> [EXERCISE GOAL]
Within the records, say how many lines include the word "github"; the answer should be the number and no more.
•••
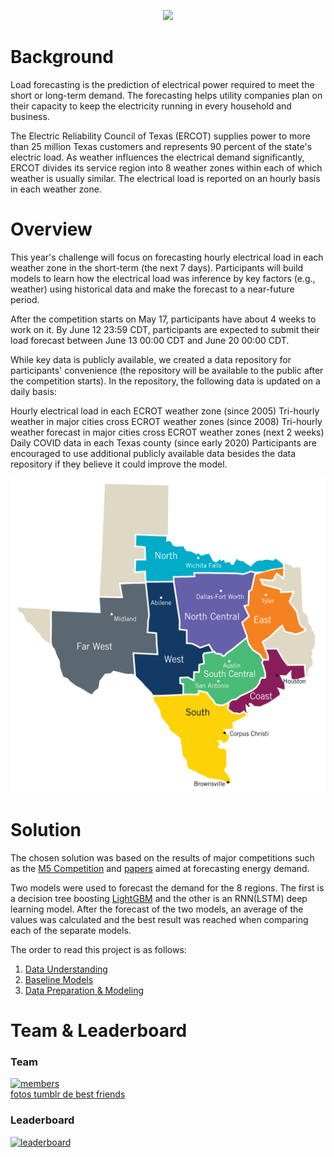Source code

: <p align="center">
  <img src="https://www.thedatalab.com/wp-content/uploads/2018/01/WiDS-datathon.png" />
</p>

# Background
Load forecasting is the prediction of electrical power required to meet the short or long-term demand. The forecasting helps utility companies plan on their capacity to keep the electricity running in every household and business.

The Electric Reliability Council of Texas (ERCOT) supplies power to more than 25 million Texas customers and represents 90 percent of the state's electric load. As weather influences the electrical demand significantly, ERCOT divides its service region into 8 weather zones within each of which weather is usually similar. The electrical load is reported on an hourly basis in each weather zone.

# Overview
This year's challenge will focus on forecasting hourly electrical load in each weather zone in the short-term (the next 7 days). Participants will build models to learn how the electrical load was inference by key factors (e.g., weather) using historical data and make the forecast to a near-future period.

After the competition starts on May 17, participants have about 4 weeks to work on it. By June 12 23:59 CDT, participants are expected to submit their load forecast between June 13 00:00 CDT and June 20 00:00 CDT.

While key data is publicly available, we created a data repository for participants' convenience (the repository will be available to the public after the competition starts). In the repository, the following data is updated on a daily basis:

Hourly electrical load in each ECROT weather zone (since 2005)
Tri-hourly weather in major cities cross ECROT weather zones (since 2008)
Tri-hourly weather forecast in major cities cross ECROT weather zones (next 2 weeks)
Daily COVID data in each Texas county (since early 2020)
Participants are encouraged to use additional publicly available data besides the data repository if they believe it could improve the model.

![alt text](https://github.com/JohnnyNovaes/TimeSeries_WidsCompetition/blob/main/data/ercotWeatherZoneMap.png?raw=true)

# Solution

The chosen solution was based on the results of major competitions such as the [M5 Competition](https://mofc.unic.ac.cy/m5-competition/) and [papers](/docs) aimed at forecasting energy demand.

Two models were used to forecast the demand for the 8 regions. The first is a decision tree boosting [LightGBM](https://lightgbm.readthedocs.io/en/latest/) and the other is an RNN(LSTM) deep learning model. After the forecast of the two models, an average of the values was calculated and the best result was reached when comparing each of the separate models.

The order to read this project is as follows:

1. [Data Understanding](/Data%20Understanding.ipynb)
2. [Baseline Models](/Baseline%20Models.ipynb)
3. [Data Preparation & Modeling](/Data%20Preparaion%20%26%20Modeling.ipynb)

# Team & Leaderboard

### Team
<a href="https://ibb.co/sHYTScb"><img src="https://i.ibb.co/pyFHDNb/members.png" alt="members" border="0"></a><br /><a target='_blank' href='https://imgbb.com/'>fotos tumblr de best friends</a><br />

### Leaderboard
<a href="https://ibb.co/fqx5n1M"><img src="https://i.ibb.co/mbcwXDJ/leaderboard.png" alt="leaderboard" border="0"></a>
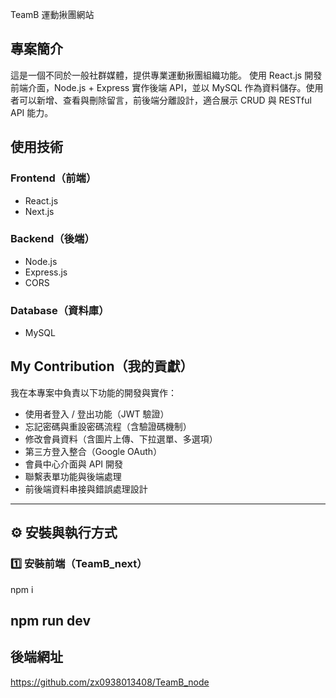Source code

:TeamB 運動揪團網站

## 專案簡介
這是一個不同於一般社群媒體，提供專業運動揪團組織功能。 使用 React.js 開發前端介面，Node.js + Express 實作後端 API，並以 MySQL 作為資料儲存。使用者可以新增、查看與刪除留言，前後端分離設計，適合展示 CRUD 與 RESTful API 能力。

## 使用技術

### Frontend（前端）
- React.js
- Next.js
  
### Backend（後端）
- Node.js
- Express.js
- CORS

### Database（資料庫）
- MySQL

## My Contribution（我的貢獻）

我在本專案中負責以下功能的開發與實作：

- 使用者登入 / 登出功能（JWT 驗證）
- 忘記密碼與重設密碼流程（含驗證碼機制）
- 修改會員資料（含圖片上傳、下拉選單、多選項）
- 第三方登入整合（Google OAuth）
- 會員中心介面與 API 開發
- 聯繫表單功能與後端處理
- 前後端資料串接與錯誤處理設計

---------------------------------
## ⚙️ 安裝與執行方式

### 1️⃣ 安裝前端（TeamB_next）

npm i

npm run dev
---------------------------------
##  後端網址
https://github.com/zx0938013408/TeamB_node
•••
> [OUTPUT BELOW]
2